Canucks–Canadien

TRANSPORTÉ PAR L’ÉMOTION

On donne la rondelle du match à un gardien qui vient d’obtenir un blanchissage, à la recrue qui joue son premier match, au coéquipier ou à l’entraîneur qui atteint un plateau significatif.

Mais hier, Tomas Plekanec l’a donnée à Élise Béliveau, celle par qui toute l’énergie du Centre Bell et du Tricolore s’est canalisée.

Quand tout a été terminé, l’auteur du but vainqueur est allé cueillir la rondelle que Max Pacioretty venait d’envoyer dans le filet désert des Canucks de Vancouver. Plekanec a pris le temps d’aller féliciter son gardien, ses coéquipiers, et de saluer la foule.

Puis, en sortant de la patinoire, il a fait signe au docteur David Mulder en lui demandant de remettre la rondelle à Mme Béliveau. Quelques rangées plus loin, l’altesse de la soirée soufflait des baisers aux joueurs qui venaient de gagner le match. Pour elle. Pour Jean Béliveau.

« C’était difficile de retenir nos larmes en voyant la force de cette femme-là », confiait après le match Max Pacioretty, encore ému par ce qu’il venait de vivre.

Malgré des performances sans éclat du Canadien lors des trois matchs qui ont suivi le décès de M. Béliveau, c’est hier, au retour de l’équipe à Montréal, que la victoire était obligée.

Elle lui est venue très tard – il restait à peine quatre minutes à la troisième quand Plekanec a accepté la brillante passe du jeune Sven Andrighetto –, mais elle s’était cousue durant tout le match avec des présences dominantes de chacun des trios.

Heureux dénouement devant une foule de 21 286 spectateurs.

Quoi, pas de salle comble ? On n’allait pas compter le siège laissé vacant par M. Béliveau ?

Pourtant, il était présent.

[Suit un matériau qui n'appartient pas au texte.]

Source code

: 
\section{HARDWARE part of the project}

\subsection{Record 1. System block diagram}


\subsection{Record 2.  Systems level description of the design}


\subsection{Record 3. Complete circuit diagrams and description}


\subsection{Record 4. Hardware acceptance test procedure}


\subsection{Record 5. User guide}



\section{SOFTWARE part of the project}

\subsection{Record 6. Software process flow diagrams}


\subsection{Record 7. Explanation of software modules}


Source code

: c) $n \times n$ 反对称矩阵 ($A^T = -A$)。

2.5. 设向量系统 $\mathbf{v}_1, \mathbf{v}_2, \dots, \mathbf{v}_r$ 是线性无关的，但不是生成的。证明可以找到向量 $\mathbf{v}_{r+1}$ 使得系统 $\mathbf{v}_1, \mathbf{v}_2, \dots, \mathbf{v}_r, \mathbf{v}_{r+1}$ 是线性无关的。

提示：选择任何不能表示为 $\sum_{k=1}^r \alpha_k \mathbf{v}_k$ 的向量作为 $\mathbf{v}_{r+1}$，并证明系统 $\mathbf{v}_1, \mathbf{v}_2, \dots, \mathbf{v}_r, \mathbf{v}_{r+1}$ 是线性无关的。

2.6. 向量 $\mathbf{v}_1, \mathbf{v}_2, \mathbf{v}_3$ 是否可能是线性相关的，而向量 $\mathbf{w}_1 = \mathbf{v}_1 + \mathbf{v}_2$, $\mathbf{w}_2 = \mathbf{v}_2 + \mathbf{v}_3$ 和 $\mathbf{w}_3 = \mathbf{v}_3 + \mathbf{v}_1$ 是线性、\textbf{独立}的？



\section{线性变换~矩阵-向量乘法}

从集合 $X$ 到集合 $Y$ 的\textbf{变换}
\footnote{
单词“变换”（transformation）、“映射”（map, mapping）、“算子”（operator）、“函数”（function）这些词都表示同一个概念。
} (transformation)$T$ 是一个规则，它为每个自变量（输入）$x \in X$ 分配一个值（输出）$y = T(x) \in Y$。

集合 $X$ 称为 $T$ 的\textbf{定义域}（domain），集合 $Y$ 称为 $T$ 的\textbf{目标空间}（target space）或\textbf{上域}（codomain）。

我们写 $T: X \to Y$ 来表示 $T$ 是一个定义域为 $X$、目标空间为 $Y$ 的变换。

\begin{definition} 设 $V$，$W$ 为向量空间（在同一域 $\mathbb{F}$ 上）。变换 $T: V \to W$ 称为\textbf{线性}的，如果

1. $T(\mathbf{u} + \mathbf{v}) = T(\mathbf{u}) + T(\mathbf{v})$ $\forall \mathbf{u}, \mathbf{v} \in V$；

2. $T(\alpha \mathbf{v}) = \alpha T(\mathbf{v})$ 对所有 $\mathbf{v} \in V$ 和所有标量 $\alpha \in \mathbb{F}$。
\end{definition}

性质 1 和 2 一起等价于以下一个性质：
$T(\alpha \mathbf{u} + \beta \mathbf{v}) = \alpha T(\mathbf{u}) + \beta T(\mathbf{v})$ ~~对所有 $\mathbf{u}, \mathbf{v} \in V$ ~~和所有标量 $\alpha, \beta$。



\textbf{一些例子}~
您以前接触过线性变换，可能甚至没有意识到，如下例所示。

Oh qu’il était présent.

UN HONNEUR

Si les retraits de chandail ont parfois l’air de n’avoir aucun effet sur les troupes, l’atmosphère de recueillement dans laquelle baignait le Centre Bell a soulevé les hommes de Michel Therrien.

« On n’avait encore rien montré à l’écran géant, la minute de silence n’avait pas encore lieu, et c’était déjà le plus silencieux que j’aie jamais entendu le Centre Bell, a confié Pacioretty.

« C’était un honneur de faire partie du match de ce soir, d’avoir pu jouer un match de qualité en son honneur. C’est un feeling que je ne pourrai pas oublier. Ça signifie beaucoup pour moi comme pour mes coéquipiers. »

— Max Pacioretty

Transporté par l’émotion, le Tricolore n’a jamais eu l’air d’une équipe qui n’avait récolté qu’une seule victoire à ses sept dernières sorties. On dira que ses adversaires avaient un peu l’air d’une équipe qui achevait un voyage de sept rencontres, mais encore fallait-il que le CH, après avoir été accueilli dans le silence, réduise les Canucks au silence.

Et c’est ce qu’il a fait.

Carey Price a reçu quelques tirs pas commodes, mais il n’en a vu que 16 au total. Ça abaisse la marque de la saison établie au mois d’octobre contre les Oilers à Edmonton (19).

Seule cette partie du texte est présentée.